Aachen: Überfall auf Pax-Bank: Spur führt zu Hausbesetzern

Aachen : Überfall auf Pax-Bank: Spur führt zu Hausbesetzern

Am Dienstagmorgen stand die spanische Polizei wieder vor einem der besetzten Häuser in Barcelona, wieder hatte sie einen Haftbefehl aus Aachen dabei, wieder ging es um drei Überfälle, die zwischen 2012 und 2014 auf drei Bankfilialen in der Aachener Innenstadt verübt wurden, die alle drei dicht beieinander liegen.

Und wieder war der Mann, der verhaftet wurde, ein aktives Mitglied der linksextremen Hausbesetzerszene von Barcelona. Die Ermittler glauben, dass der 58 Jahre alte Portugiese beim Überfall auf die Pax-Bank im November 2014 dabei gewesen ist.

Der Mann sei bereits wegen Bankraubs vorbestraft. Der Überfall hatte ein großes Medienecho hervorgerufen. Die Polizei hatte die Täter damals als „Profis” bezeichnet.

Die Aachener Polizei hatte schon früh den Verdacht, dass es einen Zusammenhang zwischen den drei Banküberfällen gab, und je länger die Ermittlungen dauerten, desto mehr erhärtete sich der Verdacht. Die Wortführer bei allen drei Überfällen waren Frauen, „was für diese Delikte eher ungewöhnlich ist“, wie ein Sprecher des Landeskriminalamtes am Dienstag mitteilte.

Die Ermittlungen führten in der Tat zu zwei Frauen. Im Juli 2015 wurde an der griechisch-bulgarischen Grenze eine 29 Jahre alte Niederländerin festgenommen, die der linksextremen Hausbesetzerszene Barcelonas zugerechnet wird. Sie soll am Überfall auf eine Filiale der Aachener Bank im Sommer 2013 beteiligt gewesen sein.

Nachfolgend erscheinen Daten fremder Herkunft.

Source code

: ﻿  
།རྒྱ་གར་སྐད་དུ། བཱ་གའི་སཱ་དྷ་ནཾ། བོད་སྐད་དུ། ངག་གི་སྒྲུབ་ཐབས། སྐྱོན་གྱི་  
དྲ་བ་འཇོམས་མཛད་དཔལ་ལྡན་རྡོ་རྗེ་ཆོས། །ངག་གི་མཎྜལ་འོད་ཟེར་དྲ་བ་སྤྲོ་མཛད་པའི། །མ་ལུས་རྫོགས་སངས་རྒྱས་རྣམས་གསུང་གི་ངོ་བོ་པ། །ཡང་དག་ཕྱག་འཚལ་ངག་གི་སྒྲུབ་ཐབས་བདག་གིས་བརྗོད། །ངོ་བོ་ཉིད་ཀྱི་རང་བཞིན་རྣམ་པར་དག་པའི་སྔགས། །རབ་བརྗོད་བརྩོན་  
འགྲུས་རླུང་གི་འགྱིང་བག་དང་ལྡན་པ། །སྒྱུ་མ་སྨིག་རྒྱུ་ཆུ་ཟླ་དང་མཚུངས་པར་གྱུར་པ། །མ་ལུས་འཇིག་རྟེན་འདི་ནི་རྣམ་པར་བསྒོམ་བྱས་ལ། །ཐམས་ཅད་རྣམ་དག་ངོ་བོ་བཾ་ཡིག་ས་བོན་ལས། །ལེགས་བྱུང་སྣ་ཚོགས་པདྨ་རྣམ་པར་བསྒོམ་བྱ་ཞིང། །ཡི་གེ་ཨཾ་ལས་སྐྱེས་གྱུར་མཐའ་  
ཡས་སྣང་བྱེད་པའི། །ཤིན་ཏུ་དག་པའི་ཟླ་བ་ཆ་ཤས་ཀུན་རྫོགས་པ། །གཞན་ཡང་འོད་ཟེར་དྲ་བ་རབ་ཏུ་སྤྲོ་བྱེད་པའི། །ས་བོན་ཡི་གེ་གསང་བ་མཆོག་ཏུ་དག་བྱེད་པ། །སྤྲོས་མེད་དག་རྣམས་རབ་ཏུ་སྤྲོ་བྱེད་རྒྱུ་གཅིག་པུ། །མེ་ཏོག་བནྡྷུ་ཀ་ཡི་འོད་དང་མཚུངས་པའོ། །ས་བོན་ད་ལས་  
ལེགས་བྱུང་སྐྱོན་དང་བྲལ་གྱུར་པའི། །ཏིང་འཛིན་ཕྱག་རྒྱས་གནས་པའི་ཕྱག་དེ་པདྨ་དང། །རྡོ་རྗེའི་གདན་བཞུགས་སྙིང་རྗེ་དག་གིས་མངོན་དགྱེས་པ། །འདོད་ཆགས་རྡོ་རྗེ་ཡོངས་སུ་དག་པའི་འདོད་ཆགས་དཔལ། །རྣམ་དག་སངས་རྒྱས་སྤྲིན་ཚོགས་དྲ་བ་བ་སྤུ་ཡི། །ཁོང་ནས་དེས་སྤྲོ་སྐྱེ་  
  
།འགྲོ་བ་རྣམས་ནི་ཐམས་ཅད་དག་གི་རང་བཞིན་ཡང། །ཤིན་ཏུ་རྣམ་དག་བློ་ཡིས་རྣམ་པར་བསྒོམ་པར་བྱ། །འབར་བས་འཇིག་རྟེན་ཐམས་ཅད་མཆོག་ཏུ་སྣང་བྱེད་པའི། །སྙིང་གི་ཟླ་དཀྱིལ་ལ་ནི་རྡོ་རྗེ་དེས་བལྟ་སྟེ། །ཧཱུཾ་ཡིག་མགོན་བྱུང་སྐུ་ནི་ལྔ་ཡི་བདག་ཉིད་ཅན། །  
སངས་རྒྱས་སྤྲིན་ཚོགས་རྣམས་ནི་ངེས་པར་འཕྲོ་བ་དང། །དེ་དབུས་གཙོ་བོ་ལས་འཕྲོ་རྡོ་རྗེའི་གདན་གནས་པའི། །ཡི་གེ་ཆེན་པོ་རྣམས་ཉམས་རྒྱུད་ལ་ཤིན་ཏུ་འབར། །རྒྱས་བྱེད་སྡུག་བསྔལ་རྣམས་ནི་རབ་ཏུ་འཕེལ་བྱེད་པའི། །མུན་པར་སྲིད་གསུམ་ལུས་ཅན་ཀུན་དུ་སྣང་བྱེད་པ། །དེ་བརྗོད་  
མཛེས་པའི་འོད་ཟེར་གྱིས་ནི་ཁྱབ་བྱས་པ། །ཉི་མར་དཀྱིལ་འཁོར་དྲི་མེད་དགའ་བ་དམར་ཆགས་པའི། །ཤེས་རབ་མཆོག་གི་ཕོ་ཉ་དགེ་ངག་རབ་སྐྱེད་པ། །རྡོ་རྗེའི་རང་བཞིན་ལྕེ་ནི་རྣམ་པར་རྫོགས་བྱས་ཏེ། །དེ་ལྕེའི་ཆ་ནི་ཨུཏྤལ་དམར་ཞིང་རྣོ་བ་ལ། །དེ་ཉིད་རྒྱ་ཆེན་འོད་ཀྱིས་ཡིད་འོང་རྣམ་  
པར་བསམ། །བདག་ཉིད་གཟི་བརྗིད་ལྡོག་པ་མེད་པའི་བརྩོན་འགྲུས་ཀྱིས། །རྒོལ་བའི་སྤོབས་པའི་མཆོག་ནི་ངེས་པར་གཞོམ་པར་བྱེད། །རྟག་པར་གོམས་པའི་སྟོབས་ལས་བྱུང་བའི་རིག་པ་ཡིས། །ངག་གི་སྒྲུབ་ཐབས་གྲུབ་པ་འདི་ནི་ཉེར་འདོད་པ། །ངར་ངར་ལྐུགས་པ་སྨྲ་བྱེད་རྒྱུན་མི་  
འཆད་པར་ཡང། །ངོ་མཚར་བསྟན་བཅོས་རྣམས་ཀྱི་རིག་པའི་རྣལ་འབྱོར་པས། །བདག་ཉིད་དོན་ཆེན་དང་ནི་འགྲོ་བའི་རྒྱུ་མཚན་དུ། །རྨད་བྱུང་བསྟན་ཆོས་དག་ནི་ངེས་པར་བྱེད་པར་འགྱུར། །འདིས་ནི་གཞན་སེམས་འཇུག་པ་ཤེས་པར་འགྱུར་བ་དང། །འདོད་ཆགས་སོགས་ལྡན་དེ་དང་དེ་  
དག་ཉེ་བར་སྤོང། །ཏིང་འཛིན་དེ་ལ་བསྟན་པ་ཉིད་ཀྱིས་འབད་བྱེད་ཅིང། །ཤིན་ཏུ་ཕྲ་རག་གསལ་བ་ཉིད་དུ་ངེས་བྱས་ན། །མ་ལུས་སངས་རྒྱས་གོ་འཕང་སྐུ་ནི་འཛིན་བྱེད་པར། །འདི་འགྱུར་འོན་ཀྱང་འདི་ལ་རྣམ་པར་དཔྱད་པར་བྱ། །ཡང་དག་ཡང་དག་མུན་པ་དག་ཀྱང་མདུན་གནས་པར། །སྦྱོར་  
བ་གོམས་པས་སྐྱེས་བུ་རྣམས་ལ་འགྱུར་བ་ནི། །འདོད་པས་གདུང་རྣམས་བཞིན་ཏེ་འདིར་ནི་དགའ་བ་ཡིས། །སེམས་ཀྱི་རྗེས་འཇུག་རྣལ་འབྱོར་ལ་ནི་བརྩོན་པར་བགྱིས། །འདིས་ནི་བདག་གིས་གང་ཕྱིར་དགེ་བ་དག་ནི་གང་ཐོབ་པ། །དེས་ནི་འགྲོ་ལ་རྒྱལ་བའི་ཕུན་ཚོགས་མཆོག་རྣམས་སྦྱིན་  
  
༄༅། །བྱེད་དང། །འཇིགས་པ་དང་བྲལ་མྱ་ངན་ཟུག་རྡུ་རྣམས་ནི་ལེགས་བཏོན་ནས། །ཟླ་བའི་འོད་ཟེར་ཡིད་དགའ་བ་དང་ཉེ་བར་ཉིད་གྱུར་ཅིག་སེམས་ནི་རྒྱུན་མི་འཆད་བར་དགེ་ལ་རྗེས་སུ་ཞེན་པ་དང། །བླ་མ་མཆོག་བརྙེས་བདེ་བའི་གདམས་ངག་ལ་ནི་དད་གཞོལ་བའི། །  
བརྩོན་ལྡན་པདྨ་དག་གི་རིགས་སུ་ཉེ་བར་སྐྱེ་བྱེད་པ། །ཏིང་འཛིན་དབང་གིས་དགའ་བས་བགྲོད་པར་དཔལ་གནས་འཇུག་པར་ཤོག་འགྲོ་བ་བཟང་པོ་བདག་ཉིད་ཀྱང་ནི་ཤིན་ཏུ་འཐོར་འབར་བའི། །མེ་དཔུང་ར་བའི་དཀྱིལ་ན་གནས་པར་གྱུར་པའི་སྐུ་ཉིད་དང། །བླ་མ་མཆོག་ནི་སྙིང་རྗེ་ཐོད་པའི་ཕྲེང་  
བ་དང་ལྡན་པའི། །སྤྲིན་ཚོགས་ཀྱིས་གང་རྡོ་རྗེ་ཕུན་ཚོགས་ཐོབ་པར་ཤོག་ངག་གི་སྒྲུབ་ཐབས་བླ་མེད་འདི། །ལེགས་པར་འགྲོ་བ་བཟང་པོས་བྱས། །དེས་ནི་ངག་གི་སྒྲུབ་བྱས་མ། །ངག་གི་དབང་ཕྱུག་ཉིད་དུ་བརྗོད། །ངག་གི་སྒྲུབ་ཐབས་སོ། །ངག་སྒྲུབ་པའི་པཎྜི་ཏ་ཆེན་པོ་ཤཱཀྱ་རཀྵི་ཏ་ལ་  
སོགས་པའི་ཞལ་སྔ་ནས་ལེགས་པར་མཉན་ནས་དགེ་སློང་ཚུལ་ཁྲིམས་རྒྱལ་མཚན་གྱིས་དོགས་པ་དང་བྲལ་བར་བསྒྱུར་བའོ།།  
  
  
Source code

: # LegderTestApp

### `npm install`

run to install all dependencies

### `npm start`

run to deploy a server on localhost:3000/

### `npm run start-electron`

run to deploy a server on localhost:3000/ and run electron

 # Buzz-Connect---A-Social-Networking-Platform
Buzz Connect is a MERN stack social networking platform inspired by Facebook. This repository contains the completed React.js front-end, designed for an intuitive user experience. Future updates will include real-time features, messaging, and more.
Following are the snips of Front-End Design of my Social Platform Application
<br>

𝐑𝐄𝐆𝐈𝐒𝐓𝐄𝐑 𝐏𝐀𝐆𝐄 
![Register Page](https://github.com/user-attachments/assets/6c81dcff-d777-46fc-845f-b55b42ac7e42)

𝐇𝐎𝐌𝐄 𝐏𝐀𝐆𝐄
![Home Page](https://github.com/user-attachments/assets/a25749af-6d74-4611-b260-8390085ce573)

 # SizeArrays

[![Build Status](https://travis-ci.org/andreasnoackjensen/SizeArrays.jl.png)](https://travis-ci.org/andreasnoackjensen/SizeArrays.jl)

Am 12. April wurde in einem besetzten Haus in Barcelona eine 35-Jährige mit italienischer und österreichischer Staatsangehörigkeit verhaftet, sie soll die Anführerin der Bande sein, die die Pax-Bank ausraubte. Auch sie: aktives Mitglied der Hausbesetzerszene in Barcelona.

Sie sitzt in Spanien in Untersuchungshaft und soll in den nächsten Wochen an Deutschland ausgeliefert werden. Und nun der 58-jährige Portugiese, vorbestraft unter anderem wegen Bankraubes. Auch er sitzt nun in Spanien in Untersuchungshaft.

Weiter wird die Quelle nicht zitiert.